Been a while since I wrote anything here. Let's say hi. Hiiiiiiiiiiii. There's been a couple of interesting happenings this October. I've yet to do anything to actually celebrate and I don't know if I will because I'm bad at celebrating anything, but, me and my pal have been doing art for a Kinktober list I found that had at least some enjoyable prompts on it. Been making art almost the entire month and that feels really good. There's some pieces I really loved and I'm finding joy in depicting my oc's doing horrible things to each other. Especially after some unsavory events over the last couple of months, this has been good for me.

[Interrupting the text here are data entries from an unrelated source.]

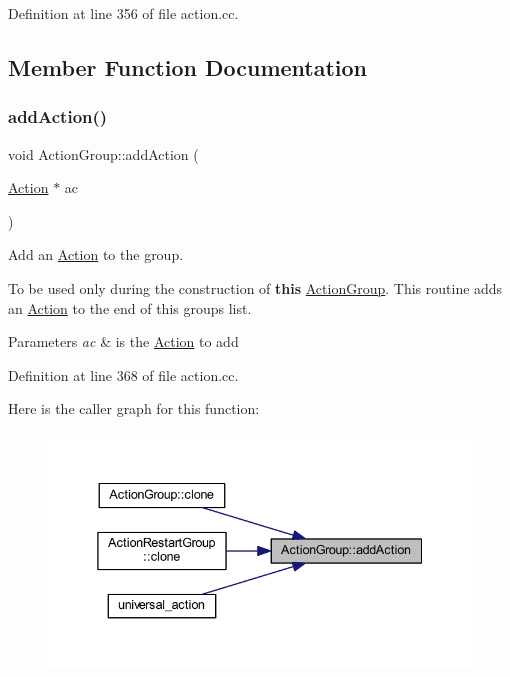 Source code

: Definition at line 356 of file action.\+cc.



\subsection{Member Function Documentation}
\mbox{\label{class_action_group_a868ae1f92d3369b22075d337b8681ffe}} 
\subsubsection{\texorpdfstring{addAction()}{addAction()}}
{\footnotesize\ttfamily void Action\+Group\+::add\+Action (\begin{DoxyParamCaption}\item[{\mbox{\hyperlink{class_action}{Action}} $\ast$}]{ac }\end{DoxyParamCaption})}



Add an \mbox{\hyperlink{class_action}{Action}} to the group. 

To be used only during the construction of {\bfseries{this}} \mbox{\hyperlink{class_action_group}{Action\+Group}}. This routine adds an \mbox{\hyperlink{class_action}{Action}} to the end of this group\textquotesingle{}s list. 
\begin{DoxyParams}{Parameters}
{\em ac} & is the \mbox{\hyperlink{class_action}{Action}} to add \\
\hline
\end{DoxyParams}


Definition at line 368 of file action.\+cc.

Here is the caller graph for this function\+:
\nopagebreak
\begin{figure}[H]
\begin{center}
\leavevmode
\includegraphics[width=338pt]{class_action_group_a868ae1f92d3369b22075d337b8681ffe_icgraph}
\end{center}
\end{figure}
\mbox{\label{class_action_group_aaaab0b0f5c7a14752cd57478de2e9290}} 
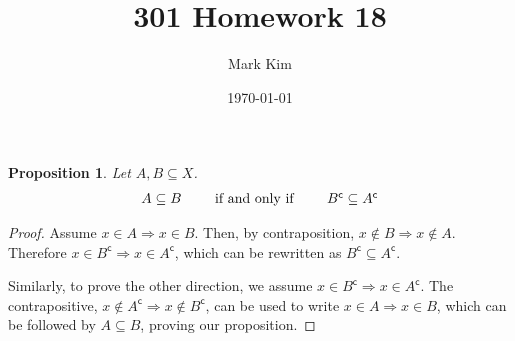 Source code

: \documentclass[12pt]{amsart}
\title{301 Homework 18}
\author{Mark Kim}
\date{\today}
\renewcommand{\complement}{^{\mathsf{c}}}
\newtheorem*{proposition}{Proposition}
\begin{document}
\maketitle

\begin{proposition}
Let $A,B\subseteq X$.
\begin{equation*}
\begin{tabular}{ c c c c c }
$A \subseteq B$ & & if and only if & & $B\complement \subseteq A\complement$\\
\end{tabular}
\end{equation*}
\end{proposition}

\begin{proof}
Assume $x\in A \Rightarrow x\in B$. Then, by contraposition, $x\notin B \Rightarrow x\notin A$.  Therefore $x\in B\complement \Rightarrow x\in A\complement$, which can be rewritten as $B\complement \subseteq A\complement$.

Similarly, to prove the other direction, we assume $x\in B\complement \Rightarrow x\in A\complement$.  The contrapositive, $x\notin A\complement \Rightarrow x\notin B\complement$, can be used to write $x\in A \Rightarrow x\in B$, which can be followed by $A\subseteq B$, proving our proposition.
\end{proof}
\end{document}
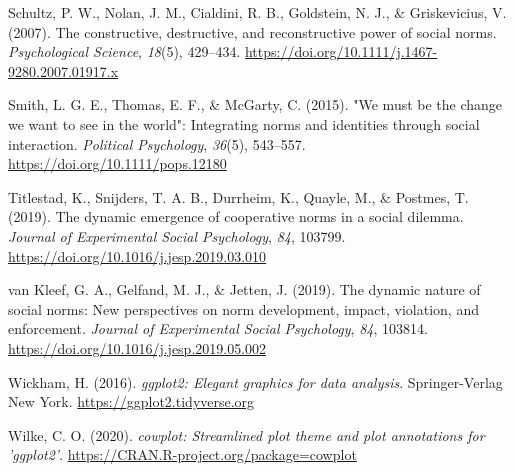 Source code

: \documentclass[
  man, donotrepeattitle,mask,floatsintext]{apa6}
\newlength{\cslhangindent}
\newlength{\cslentryspacingunit} %
\newenvironment{CSLReferences}[2] %
 {%
  \setlength{\parindent}{0pt}
  \ifodd #1
  \let\oldpar\par
  \def\par{\hangindent=\cslhangindent\oldpar}
  \fi
  \setlength{\parskip}{#2\cslentryspacingunit}
 }%
 {}
\begin{document}
\begin{CSLReferences}{1}{0}
\leavevmode{}%
Schultz, P. W., Nolan, J. M., Cialdini, R. B., Goldstein, N. J., \& Griskevicius, V. (2007). The constructive, destructive, and reconstructive power of social norms. \emph{Psychological Science}, \emph{18}(5), 429--434. \url{https://doi.org/10.1111/j.1467-9280.2007.01917.x}

\leavevmode{}%
Smith, L. G. E., Thomas, E. F., \& McGarty, C. (2015). "We must be the change we want to see in the world": Integrating norms and identities through social interaction. \emph{Political Psychology}, \emph{36}(5), 543--557. \url{https://doi.org/10.1111/pops.12180}

\leavevmode{}%
Titlestad, K., Snijders, T. A. B., Durrheim, K., Quayle, M., \& Postmes, T. (2019). The dynamic emergence of cooperative norms in a social dilemma. \emph{Journal of Experimental Social Psychology}, \emph{84}, 103799. \url{https://doi.org/10.1016/j.jesp.2019.03.010}

\leavevmode{}%
van Kleef, G. A., Gelfand, M. J., \& Jetten, J. (2019). The dynamic nature of social norms: New perspectives on norm development, impact, violation, and enforcement. \emph{Journal of Experimental Social Psychology}, \emph{84}, 103814. \url{https://doi.org/10.1016/j.jesp.2019.05.002}

\leavevmode{}%
Wickham, H. (2016). \emph{{ggplot2}: Elegant graphics for data analysis}. Springer-Verlag New York. \url{https://ggplot2.tidyverse.org}

\leavevmode{}%
Wilke, C. O. (2020). \emph{{cowplot}: Streamlined plot theme and plot annotations for 'ggplot2'}. \url{https://CRAN.R-project.org/package=cowplot}

\end{CSLReferences}

\endgroup

\newpage

\hypertarget{appendix-appendix}{%
\appendix}


\renewcommand{\appendixname}{\textbf{Supplementary Material}}
\renewcommand{\thefigure}{S\arabic{figure}} \setcounter{figure}{0}
\renewcommand{\thetable}{S\arabic{table}} \setcounter{table}{0}
\renewcommand{\theequation}{S\arabic{table}} \setcounter{equation}{0}

\hypertarget{section}{%
\section{}\label{section}}
\end{document}
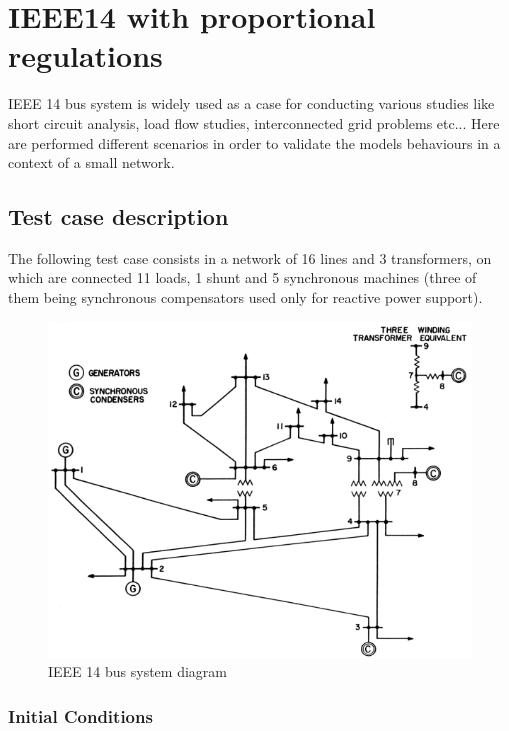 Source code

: \documentclass[a4paper, 12pt]{report}
\begin{document}
\chapter*{IEEE14 with proportional regulations}


IEEE 14 bus system is widely used as a case for conducting various studies like short circuit analysis, load flow studies, interconnected grid problems etc...
Here are performed different scenarios in order to validate the models behaviours in a context of a small network.

\section{Test case description}

The following test case consists in a network of 16 lines and 3 transformers, on which are connected 11 loads, 1 shunt and 5 synchronous machines (three of them being synchronous compensators used only for reactive power support).

\begin{figure}[H]
  \includegraphics[width=\textwidth]{Single-line-diagram-of-IEEE-14-bus-system.png}
  \caption{IEEE 14 bus system diagram}
\end{figure}

\subsection{Initial Conditions}
\end{document}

In other strange news, I recreated an old Tumblr blog that I ran a couple years ago. Ended up deleting it because I don't know, I felt like I needed to truly isolate myself from anything and everything and one thing I know I need in my life is control. Not over every single thing ever, but just, any semblance that makes me feel like I have some agency over my own life. And sometimes, that has manifested in the form of just deleting my existence from anywhere. Or disppearing without saying anything. Anyway, I was sharing lots of pics that I like as an archive, for people who like those kinda things. And for some reason, it blew up and now there's fucking 3k+ people following it. And it keeps growing, like, every day. That's more than I've ever had on any social media, the most I had was barely 2k on a very old Tumblr blog.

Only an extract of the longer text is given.